Mientras recorro el túnel, me repito a mí misma “despierta, Mayte, despierta de
una vez de este absurdo sueño”.
Mercedes da dos
golpes con los nudillos en una de las puertas de los camarotes y, al momento,
nos abre el chico que un rato antes parecía dispuesto a tirarse por la borda.
—Hola, Frank. ¿Tienes un momento? Necesito
mostrarle algo a esta incrédula muchacha. Perdona, no te he preguntado, ¿qué
tal?, ¿estás mejor?
El muchacho la
mira con los ojos vidriosos, de un azul que estremece, rodeados de pecas de
todos los tamaños y sobre una nariz tan afilada como su cuerpo. Un espeso y
largo flequillo rojo le hace de visera, dándole a su rostro un aspecto
caricaturesco; parece escapado de un tebeo de los sesenta.
—No estoy mal,
teniendo en cuenta que sigo vivo. No estoy seguro de si debería agradecerte que
me adjudicaras una personalidad tan pusilánime. ¿Queréis pasar?
Ya sentadas en
aquel pestilente camastro, con el cuello torcido para no darnos contra la
litera, Mercedes le habla:
—Ay, Frank, Frank… no tengas tanta prisa
en morir, todo llegará. Bueno, a lo que íbamos: aquí, mi incrédula compañera no
se cree que yo soy la autora de tu historia y que tú eres uno de mis
personajes, así que, si no te importa, ¿querrías contarle en qué año estás y
qué haces aquí?
—Me llamo Frank
y estamos en el año 1939, creo, ya no estoy seguro de nada. Viajo a África del
Sudoeste para encontrarme con mis amigos Carlos y Josué, tengo que entregarles
algo que me ha dado el capitán de esta bañera para ellos y pedirles un favor…
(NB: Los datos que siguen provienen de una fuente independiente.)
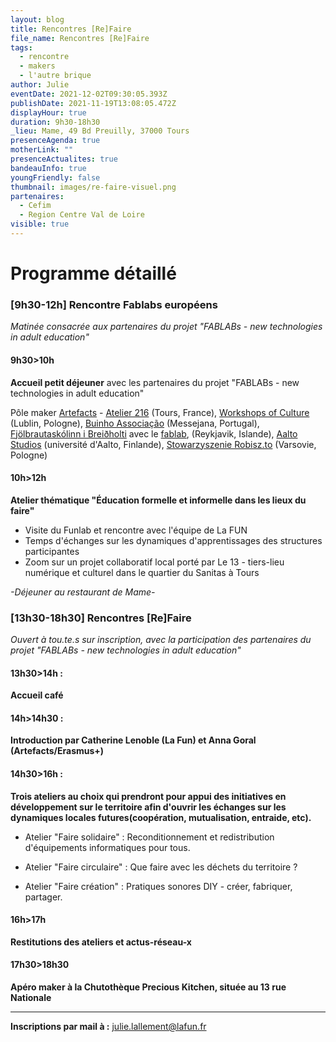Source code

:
 ```yaml
---
layout: blog
title: Rencontres [Re]Faire
file_name: Rencontres [Re]Faire
tags:
  - rencontre
  - makers
  - l'autre brique
author: Julie
eventDate: 2021-12-02T09:30:05.393Z
publishDate: 2021-11-19T13:08:05.472Z
displayHour: true
duration: 9h30-18h30
_lieu: Mame, 49 Bd Preuilly, 37000 Tours
presenceAgenda: true
motherLink: ""
presenceActualites: true
bandeauInfo: true
youngFriendly: false
thumbnail: images/re-faire-visuel.png
partenaires:
  - Cefim
  - Region Centre Val de Loire
visible: true
---
```

# Programme détaillé

### [9h30-12h] Rencontre Fablabs européens
*Matinée consacrée aux partenaires du projet "FABLABs - new technologies in adult education"*

#### 9h30>10h 
**Accueil petit déjeuner** avec les partenaires du projet "FABLABs - new technologies in adult education"

Pôle maker [Artefacts](https://artefacts.coop/) - [Atelier 216](https://www.atelier216.fr/contact) (Tours, France), [Workshops of Culture](https://en.warsztatykultury.pl/) (Lublin, Pologne), [Buinho Associação](https://buinho.pt/about/) (Messejana, Portugal), [Fjölbrautaskólinn i Breiðholti](https://www.fb.is/about-fb/) avec le [fablab](https://www.fablabs.io/labs/reykjavik), (Reykjavik, Islande),
[Aalto Studios](https://studios.aalto.fi/) (université d'Aalto, Finlande), [Stowarzyszenie Robisz.to](https://robisz.to/) (Varsovie, Pologne)

#### 10h>12h
**Atelier thématique "Éducation formelle et informelle dans les lieux du faire"**

* Visite du Funlab et rencontre avec l'équipe de La FUN
* Temps d'échanges sur les dynamiques d'apprentissages des
structures participantes
* Zoom sur un projet collaboratif local porté par Le 13 -
tiers-lieu numérique et culturel dans le quartier du
Sanitas à Tours

*-Déjeuner au restaurant de Mame-*


### [13h30-18h30] Rencontres [Re]Faire

*Ouvert à tou.te.s sur inscription, avec la participation des partenaires du projet "FABLABs - new technologies in adult education"*

#### 13h30>14h : 
**Accueil café**

#### 14h>14h30 : 
**Introduction par Catherine Lenoble (La Fun) et Anna Goral (Artefacts/Erasmus+)**

#### 14h30>16h : 
**Trois ateliers au choix qui prendront pour appui des initiatives en développement sur le territoire afin d'ouvrir les échanges sur les dynamiques locales futures(coopération, mutualisation, entraide, etc).**

* Atelier "Faire solidaire" : Reconditionnement et
redistribution d'équipements informatiques pour tous.

* Atelier "Faire circulaire" : Que faire avec les déchets
du territoire ?

* Atelier "Faire création" : Pratiques sonores DIY - créer, fabriquer, partager.

#### 16h>17h
**Restitutions des ateliers et actus-réseau-x**

#### 17h30>18h30 
**Apéro maker à la Chutothèque Precious Kitchen, située au 13 rue Nationale**

---

**Inscriptions par mail à :** julie.lallement@lafun.fr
En fin, soy lo que mi autora ha decidido que fuera, así de simple. Dime,
Mercedes —dirige su triste mirada hacia la extraña pasajera—, ¿qué me tienes
preparado en el río? No creo que pueda soportar otra tragedia, no doy para más.
—Paciencia, Frank, todo se andará.
En aquel momento toco fondo, siento la necesidad de volver a
mi vida, a mi siglo, a mi proyecto de viajar a Namibia para terminar el trabajo
de la universidad.
—Lo siento, tengo
que salir de aquí—digo, con la respiración entrecortada—, siento que me ahogo.
Perdonad —Y salgo corriendo buscando un poco de aire fresco.
Al llegar a mi
moderno camarote, de primera clase, dotado de todas las comodidades propias del
siglo XXI, tengo la seguridad de haber sufrido una alucinación, seguramente
provocada por la cantidad de horas que llevo sin dormir. Pero cuando voy a
echarme en la cama, dispuesta al fin a conciliar el sueño, me encuentro una
sorpresa: un ejemplar de la novela “Josué el errante”. Temblando, le doy la
vuelta para leer la sinopsis, que dice así:
“Josué el errante” nos
relata la dilatada y escabrosa vida de un judío que huye de Alemania a los
diecinueve años, en los albores del nazismo, empujado por un amor imposible.
Educado en un ambiente
judío ortodoxo, Josué necesitará sobrevivir a las situaciones más extremas como
garimpeiro en África del Sudoeste para comprender que, más allá de culturas y
religiones, existe el valor de la amistad. Kuaima, un nativo himba huido de la
tiranía de su colono, y Carlos, un diplomático español que ha escapado del
absolutismo religioso de su esposa, serán los amigos que le acompañarán.
Abandonará a su
familia en los peores momentos, traicionará a sus amigos, olvidará sus
orígenes. Y todo por un valioso diamante que no sabe si tendrá destinatario.”
La autora es Mercedes
Pinto Maldonado, la extraña pasajera del Woermann.